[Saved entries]
- - - - - - -
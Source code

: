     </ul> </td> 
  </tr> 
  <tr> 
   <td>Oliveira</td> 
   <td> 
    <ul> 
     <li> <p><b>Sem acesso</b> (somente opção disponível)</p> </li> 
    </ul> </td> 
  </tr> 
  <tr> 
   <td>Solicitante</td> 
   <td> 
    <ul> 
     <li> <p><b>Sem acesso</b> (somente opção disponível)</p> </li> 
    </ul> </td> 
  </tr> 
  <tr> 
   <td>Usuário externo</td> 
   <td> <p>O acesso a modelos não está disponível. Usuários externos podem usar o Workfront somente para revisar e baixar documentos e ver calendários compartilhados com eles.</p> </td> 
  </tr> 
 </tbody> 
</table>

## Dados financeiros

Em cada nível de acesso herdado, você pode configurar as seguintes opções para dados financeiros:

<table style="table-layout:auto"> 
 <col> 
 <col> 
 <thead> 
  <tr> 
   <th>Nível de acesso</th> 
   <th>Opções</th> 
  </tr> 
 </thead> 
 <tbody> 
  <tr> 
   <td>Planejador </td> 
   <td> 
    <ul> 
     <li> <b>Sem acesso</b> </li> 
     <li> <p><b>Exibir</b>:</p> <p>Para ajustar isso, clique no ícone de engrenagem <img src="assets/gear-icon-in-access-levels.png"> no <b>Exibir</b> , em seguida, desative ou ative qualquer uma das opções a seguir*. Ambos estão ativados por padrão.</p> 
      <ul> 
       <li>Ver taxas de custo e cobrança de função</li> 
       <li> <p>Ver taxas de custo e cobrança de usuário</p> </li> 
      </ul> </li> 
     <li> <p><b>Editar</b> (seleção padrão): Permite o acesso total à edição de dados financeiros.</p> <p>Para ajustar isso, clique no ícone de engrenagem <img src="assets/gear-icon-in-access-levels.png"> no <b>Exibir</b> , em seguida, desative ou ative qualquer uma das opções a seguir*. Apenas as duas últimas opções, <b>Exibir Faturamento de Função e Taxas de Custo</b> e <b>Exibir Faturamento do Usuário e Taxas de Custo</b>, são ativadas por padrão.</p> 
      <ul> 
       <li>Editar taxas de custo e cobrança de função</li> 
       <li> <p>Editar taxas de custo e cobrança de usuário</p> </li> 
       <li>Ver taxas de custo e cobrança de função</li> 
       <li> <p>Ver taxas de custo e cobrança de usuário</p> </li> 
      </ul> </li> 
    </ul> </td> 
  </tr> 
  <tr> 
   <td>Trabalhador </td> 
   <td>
- - - - - - -
#### What is being asked:
Report, from the entries above, each line where "desative" is found.

#### Answer area:
     <li> <p><b>Exibir</b>:</p> <p>Para ajustar isso, clique no ícone de engrenagem <img src="assets/gear-icon-in-access-levels.png"> no <b>Exibir</b> , em seguida, desative ou ative qualquer uma das opções a seguir*. Ambos estão ativados por padrão.</p> 
     <li> <p><b>Editar</b> (seleção padrão): Permite o acesso total à edição de dados financeiros.</p> <p>Para ajustar isso, clique no ícone de engrenagem <img src="assets/gear-icon-in-access-levels.png"> no <b>Exibir</b> , em seguida, desative ou ative qualquer uma das opções a seguir*. Apenas as duas últimas opções, <b>Exibir Faturamento de Função e Taxas de Custo</b> e <b>Exibir Faturamento do Usuário e Taxas de Custo</b>, são ativadas por padrão.</p> 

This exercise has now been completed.